SUPPLIED INFORMATION |
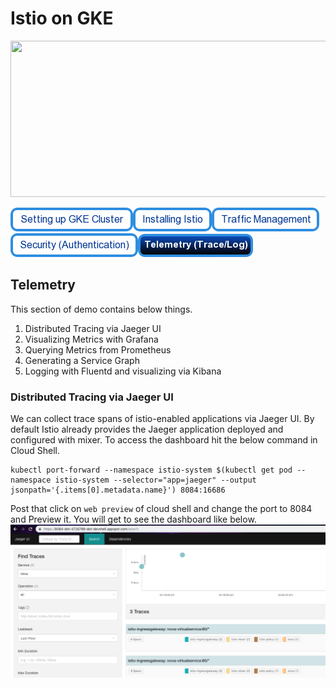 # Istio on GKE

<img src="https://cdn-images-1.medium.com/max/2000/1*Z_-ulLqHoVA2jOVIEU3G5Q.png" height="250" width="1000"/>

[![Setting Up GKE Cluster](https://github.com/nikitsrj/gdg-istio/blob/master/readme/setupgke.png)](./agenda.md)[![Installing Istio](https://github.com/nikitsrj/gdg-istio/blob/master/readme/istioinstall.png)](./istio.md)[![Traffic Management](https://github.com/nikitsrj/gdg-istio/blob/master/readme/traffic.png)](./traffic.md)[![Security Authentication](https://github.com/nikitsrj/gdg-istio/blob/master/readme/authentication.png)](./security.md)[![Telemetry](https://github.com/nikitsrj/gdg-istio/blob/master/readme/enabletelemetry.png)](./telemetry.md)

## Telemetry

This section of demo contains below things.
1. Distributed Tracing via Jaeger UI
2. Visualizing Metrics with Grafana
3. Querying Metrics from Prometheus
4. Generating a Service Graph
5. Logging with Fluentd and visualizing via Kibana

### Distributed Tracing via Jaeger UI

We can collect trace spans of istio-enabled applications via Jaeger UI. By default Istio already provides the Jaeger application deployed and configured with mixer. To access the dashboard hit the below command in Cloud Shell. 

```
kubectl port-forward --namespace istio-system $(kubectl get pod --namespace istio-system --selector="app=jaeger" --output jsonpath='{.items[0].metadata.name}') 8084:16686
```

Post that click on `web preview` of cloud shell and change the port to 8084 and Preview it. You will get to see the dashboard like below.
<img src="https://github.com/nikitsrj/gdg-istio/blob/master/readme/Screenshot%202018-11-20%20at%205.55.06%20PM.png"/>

--

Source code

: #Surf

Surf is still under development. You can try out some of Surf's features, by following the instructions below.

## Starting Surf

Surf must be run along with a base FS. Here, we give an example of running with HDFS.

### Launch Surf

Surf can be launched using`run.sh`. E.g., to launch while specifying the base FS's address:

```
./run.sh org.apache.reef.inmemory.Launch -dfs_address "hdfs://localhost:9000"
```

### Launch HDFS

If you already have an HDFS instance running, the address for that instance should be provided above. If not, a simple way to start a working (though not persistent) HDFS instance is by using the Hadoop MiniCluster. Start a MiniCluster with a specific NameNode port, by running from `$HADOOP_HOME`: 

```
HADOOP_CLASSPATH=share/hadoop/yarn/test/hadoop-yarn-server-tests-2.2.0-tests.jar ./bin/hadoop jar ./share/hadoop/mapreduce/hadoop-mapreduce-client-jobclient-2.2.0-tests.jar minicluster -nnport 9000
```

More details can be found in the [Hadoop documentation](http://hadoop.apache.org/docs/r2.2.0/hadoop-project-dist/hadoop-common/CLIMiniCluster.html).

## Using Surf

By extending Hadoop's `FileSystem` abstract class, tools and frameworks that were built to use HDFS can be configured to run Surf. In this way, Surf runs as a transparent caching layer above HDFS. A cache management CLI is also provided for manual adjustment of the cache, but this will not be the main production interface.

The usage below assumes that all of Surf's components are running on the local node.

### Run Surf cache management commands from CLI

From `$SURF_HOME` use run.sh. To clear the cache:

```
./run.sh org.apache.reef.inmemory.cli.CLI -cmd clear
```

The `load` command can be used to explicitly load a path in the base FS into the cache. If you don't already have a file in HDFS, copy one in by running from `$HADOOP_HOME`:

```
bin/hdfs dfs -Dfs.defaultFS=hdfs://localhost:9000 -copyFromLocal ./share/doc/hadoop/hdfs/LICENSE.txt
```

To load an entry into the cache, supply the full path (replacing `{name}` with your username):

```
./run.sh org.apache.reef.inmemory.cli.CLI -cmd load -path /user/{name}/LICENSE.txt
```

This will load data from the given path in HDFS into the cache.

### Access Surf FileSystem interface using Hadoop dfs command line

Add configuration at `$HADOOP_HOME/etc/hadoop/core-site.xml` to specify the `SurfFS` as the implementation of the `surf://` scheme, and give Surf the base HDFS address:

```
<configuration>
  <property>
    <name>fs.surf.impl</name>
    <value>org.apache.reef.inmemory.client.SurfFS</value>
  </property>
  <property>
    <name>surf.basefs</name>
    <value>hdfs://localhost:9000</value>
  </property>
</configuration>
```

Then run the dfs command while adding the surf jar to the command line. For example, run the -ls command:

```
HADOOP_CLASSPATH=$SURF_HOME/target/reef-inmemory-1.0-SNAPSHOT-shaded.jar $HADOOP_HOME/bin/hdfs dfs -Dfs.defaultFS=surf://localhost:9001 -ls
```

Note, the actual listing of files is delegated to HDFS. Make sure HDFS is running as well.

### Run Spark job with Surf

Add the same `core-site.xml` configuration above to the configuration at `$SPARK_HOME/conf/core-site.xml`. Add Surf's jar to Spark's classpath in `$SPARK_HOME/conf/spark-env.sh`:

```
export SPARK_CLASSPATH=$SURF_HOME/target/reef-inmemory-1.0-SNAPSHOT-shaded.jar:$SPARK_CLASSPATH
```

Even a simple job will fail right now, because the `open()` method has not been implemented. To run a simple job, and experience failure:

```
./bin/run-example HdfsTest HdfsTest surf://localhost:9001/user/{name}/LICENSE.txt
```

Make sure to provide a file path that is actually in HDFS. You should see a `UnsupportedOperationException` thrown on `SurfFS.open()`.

==

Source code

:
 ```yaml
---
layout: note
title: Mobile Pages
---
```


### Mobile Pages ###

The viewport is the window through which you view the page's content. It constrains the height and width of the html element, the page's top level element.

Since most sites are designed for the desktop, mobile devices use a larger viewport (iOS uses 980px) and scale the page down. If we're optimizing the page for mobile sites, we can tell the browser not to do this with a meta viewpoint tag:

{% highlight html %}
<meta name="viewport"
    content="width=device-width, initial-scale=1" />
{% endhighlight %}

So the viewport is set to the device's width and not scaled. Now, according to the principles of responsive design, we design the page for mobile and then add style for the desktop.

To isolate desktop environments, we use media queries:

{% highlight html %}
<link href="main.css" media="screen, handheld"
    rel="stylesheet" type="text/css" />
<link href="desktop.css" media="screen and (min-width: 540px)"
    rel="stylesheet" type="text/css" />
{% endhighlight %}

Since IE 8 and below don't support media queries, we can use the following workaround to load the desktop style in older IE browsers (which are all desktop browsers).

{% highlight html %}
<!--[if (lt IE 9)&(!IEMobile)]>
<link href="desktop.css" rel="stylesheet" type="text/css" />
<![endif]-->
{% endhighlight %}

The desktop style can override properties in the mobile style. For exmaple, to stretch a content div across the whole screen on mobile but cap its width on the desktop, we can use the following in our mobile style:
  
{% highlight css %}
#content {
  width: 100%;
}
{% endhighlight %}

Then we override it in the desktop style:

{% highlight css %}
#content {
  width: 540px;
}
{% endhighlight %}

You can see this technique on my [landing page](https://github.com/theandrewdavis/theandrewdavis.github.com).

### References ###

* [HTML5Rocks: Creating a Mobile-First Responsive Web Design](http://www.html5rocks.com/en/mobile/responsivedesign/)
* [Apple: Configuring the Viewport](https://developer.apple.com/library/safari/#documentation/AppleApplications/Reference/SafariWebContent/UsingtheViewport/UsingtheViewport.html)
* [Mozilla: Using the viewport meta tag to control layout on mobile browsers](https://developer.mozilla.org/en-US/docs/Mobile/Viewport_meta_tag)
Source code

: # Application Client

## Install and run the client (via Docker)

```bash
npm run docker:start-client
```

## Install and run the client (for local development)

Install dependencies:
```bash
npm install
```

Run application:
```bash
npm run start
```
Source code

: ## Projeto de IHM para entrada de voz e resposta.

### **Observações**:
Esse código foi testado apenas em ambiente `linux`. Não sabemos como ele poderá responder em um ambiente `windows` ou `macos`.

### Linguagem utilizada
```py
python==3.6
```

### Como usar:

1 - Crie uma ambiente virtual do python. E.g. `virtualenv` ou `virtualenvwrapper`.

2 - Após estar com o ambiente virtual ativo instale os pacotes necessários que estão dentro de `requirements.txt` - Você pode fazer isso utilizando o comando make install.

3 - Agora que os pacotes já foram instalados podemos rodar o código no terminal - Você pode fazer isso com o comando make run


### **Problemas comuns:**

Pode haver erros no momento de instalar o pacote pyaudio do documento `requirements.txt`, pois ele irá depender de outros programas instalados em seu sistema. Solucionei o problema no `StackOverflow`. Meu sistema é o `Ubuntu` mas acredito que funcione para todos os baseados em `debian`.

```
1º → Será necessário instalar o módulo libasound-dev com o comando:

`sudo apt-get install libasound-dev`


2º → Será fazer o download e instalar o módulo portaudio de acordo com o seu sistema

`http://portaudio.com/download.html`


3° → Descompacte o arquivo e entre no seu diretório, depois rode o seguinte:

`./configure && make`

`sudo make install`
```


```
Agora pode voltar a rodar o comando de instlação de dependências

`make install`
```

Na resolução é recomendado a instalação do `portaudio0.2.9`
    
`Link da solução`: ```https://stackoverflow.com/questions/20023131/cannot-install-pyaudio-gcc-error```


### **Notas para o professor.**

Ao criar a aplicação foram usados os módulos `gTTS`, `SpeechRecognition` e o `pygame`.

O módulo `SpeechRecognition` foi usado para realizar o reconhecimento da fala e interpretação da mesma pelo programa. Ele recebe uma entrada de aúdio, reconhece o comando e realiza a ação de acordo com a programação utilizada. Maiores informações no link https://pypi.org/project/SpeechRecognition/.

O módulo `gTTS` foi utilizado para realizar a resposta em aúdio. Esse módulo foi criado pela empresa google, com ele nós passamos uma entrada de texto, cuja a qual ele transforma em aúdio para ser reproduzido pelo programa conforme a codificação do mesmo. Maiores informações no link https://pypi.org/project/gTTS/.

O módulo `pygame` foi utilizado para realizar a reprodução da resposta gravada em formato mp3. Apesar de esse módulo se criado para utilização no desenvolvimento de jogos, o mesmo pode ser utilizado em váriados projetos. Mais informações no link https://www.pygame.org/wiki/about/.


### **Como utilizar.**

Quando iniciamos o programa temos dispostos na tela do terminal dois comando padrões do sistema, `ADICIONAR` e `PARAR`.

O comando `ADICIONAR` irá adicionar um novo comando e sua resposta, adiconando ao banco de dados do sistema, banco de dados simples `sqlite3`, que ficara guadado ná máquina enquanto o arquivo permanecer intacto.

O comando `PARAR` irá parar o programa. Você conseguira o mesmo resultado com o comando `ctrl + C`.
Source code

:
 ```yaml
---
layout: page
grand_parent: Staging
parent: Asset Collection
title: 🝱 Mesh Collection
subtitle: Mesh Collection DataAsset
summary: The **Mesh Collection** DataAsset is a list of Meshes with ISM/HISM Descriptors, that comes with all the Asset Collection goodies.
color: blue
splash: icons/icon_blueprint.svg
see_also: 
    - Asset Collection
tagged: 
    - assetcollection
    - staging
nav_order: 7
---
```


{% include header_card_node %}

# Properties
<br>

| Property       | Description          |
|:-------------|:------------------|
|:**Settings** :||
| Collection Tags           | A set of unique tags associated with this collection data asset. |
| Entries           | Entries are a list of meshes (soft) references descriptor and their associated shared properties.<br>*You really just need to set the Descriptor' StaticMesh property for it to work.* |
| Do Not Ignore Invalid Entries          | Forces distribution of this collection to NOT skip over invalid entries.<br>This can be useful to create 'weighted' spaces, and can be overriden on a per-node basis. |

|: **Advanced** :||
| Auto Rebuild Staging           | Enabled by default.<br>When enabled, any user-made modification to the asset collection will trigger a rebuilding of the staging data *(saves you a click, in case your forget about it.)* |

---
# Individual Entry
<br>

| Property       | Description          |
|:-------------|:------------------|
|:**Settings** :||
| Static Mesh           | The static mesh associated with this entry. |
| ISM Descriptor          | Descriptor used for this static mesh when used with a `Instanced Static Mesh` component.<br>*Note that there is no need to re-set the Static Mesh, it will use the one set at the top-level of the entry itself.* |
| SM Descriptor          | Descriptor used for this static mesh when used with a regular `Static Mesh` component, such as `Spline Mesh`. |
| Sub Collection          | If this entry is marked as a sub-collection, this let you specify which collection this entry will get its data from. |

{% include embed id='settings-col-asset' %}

YOUR INSTRUCTIONS |
If a line in the entries contains the word "should", copy that line out.

ANSWER FOR THIS EXERCISE |
If you already have an HDFS instance running, the address for that instance should be provided above. If not, a simple way to start a working (though not persistent) HDFS instance is by using the Hadoop MiniCluster. Start a MiniCluster with a specific NameNode port, by running from `$HADOOP_HOME`: 
Make sure to provide a file path that is actually in HDFS. You should see a `UnsupportedOperationException` thrown on `SurfFS.open()`.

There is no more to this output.